Exercise details: Of all the lines in the entries below, give again exactly those starting at the line containing "imperative form $100\%$" and ending at the line containing "real unity or", both ends included, and no others.

Segment Start: Supplied information

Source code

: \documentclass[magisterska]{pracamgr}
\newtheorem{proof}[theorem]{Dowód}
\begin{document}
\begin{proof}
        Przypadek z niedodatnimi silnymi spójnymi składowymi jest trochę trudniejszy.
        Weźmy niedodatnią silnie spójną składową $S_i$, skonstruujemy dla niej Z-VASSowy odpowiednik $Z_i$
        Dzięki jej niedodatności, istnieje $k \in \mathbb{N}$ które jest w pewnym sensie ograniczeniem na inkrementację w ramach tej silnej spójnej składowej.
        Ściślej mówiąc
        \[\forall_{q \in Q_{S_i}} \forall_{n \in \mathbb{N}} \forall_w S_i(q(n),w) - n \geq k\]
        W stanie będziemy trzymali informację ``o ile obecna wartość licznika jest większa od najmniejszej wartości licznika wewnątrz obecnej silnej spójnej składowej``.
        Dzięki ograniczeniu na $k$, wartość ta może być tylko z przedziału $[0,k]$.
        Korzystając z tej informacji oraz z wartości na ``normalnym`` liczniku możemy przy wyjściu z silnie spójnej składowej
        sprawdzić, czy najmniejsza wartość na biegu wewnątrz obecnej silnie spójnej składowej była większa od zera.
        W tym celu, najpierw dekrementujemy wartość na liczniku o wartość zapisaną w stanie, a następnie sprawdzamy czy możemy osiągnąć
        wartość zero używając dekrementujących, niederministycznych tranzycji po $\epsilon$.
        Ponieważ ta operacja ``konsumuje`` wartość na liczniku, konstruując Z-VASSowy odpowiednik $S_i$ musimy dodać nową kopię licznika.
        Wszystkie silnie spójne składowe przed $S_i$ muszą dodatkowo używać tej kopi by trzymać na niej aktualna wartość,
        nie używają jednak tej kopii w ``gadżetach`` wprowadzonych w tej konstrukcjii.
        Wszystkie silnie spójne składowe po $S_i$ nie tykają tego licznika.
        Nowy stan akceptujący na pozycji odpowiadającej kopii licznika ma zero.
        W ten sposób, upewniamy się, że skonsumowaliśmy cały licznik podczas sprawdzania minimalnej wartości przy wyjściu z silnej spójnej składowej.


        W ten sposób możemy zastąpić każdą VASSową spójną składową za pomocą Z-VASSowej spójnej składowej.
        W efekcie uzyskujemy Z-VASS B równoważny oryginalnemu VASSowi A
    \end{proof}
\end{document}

Segment End: Supplied information
Segment Start: Supplied information

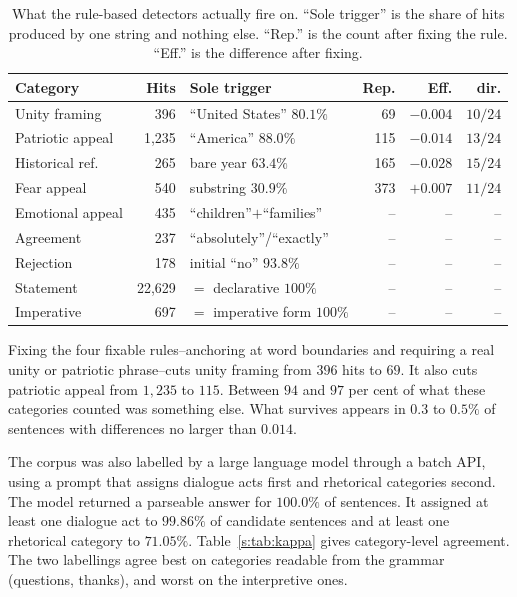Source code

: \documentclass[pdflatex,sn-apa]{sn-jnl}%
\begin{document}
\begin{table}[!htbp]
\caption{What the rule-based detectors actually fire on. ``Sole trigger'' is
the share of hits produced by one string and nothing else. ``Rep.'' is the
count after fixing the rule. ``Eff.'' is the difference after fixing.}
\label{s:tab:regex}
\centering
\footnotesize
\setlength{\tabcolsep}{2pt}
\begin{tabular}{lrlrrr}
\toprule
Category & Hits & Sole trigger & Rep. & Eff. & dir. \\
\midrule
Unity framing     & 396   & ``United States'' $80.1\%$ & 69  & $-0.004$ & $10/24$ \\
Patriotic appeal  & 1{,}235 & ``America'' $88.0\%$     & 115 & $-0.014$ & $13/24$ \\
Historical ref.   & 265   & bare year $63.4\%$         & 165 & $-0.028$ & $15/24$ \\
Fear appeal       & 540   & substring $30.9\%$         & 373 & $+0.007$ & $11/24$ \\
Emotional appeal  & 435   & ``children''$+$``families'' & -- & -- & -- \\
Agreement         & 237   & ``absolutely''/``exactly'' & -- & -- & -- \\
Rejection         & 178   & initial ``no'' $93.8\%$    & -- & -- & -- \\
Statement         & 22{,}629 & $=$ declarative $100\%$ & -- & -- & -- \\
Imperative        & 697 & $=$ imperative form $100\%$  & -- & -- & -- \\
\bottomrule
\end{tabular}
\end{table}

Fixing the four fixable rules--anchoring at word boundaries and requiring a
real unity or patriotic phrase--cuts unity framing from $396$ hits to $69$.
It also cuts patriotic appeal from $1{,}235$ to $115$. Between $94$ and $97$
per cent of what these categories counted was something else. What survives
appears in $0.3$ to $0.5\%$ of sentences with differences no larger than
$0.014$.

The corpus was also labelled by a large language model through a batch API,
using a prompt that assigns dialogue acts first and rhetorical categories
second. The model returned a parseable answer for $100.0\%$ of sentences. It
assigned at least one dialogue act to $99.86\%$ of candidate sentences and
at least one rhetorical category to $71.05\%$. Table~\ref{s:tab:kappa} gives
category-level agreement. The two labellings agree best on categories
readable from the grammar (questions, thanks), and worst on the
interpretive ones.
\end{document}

Segment End: Supplied information

Completed exercise:
Imperative        & 697 & $=$ imperative form $100\%$  & -- & -- & -- \\
\bottomrule
\end{tabular}
\end{table}

Fixing the four fixable rules--anchoring at word boundaries and requiring a
real unity or patriotic phrase--cuts unity framing from $396$ hits to $69$.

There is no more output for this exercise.